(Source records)
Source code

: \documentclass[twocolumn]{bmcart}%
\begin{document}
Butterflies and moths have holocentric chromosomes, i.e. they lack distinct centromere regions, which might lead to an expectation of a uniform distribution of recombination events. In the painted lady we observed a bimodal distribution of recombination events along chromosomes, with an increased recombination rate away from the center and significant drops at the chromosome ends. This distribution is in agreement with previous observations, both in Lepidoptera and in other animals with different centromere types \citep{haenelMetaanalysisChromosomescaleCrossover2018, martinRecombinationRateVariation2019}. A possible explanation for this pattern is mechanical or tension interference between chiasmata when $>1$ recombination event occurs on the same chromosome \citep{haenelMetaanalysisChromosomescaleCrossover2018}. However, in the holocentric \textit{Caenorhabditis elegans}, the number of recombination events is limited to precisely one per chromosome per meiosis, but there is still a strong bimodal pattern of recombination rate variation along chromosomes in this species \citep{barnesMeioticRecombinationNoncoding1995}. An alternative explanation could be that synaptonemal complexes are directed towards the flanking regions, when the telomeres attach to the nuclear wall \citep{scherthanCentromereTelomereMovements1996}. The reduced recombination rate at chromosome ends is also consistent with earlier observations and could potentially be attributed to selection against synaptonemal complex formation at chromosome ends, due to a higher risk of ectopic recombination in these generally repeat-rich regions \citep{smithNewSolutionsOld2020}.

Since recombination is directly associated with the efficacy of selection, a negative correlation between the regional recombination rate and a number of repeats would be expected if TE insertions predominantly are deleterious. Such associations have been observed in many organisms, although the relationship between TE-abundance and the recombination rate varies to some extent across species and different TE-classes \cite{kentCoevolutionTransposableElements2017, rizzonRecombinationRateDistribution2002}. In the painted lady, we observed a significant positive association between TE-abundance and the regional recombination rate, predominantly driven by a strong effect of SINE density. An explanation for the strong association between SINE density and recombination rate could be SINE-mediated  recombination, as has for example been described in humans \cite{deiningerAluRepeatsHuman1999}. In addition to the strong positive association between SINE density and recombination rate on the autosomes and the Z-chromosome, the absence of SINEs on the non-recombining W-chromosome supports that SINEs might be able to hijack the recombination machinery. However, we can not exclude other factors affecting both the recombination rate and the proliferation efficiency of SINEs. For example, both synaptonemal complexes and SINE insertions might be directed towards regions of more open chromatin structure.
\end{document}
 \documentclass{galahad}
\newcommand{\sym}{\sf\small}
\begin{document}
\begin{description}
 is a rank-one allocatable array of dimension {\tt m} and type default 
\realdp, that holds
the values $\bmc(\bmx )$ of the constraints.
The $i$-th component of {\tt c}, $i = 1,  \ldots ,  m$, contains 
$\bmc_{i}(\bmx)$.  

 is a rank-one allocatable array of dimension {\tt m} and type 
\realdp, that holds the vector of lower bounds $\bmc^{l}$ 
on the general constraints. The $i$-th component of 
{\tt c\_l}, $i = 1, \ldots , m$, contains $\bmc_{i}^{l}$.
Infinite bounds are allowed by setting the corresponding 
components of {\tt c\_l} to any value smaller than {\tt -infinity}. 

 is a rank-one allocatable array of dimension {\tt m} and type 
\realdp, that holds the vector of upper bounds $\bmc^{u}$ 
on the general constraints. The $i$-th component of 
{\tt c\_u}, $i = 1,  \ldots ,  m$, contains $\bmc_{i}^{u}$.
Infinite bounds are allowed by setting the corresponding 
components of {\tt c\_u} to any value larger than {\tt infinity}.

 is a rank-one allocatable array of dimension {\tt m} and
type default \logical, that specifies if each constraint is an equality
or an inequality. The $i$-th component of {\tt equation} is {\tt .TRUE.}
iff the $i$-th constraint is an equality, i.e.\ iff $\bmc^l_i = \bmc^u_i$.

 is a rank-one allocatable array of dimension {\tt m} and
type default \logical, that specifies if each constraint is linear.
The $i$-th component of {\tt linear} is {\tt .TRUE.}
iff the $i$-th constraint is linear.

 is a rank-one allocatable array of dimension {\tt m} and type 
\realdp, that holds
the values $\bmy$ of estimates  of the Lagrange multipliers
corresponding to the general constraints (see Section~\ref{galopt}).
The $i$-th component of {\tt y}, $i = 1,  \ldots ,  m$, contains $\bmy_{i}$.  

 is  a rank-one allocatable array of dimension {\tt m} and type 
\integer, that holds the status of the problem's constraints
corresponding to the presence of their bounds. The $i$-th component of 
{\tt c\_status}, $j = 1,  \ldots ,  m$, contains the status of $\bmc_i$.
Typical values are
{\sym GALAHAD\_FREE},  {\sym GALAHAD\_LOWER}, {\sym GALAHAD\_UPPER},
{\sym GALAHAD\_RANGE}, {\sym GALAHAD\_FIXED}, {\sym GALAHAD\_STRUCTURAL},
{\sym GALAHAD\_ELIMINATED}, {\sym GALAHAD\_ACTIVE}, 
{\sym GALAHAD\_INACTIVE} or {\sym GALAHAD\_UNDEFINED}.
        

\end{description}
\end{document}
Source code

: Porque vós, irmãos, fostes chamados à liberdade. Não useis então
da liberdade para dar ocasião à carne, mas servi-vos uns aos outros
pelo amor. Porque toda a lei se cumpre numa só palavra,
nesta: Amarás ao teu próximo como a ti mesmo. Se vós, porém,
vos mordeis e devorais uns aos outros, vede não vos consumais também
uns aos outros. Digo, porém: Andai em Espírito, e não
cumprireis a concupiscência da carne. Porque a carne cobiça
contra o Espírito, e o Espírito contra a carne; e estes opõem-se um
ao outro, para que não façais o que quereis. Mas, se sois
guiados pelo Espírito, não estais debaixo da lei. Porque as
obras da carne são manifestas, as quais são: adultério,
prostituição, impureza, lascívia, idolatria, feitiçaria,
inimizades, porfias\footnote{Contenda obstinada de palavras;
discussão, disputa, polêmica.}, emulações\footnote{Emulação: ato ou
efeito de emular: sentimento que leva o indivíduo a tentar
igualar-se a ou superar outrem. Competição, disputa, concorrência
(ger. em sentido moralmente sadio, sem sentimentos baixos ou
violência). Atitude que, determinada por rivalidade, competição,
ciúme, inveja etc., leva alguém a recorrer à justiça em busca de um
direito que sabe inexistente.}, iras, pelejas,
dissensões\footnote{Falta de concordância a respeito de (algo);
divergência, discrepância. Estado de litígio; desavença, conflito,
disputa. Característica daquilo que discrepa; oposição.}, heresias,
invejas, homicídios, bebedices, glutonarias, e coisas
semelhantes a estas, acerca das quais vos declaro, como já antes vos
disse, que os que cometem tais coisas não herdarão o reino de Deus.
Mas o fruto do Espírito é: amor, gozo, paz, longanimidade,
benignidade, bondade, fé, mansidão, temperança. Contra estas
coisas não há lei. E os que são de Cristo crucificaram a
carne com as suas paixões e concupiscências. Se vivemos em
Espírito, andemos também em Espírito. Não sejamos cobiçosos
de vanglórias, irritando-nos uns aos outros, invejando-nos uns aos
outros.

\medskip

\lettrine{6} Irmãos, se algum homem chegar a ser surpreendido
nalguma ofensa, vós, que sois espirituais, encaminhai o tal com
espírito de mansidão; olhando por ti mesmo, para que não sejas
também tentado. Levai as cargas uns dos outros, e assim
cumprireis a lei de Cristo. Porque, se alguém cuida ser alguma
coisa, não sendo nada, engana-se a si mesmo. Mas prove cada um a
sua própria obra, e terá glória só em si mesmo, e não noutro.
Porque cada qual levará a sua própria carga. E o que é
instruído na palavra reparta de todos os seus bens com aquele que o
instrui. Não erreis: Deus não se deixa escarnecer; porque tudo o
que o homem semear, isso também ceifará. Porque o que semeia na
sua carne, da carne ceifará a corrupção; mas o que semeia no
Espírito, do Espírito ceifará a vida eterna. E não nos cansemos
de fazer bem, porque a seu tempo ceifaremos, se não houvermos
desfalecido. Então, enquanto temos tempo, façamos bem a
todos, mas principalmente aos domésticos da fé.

### What you need to do
Copy out the lines above exactly, beginning at the one that contains "Typical values are" and ending at the one that contains "Não useis então".

### Exercise solution
Typical values are
{\sym GALAHAD\_FREE},  {\sym GALAHAD\_LOWER}, {\sym GALAHAD\_UPPER},
{\sym GALAHAD\_RANGE}, {\sym GALAHAD\_FIXED}, {\sym GALAHAD\_STRUCTURAL},
{\sym GALAHAD\_ELIMINATED}, {\sym GALAHAD\_ACTIVE}, 
{\sym GALAHAD\_INACTIVE} or {\sym GALAHAD\_UNDEFINED}.
        

\end{description}
\end{document}
Source code

: Porque vós, irmãos, fostes chamados à liberdade. Não useis então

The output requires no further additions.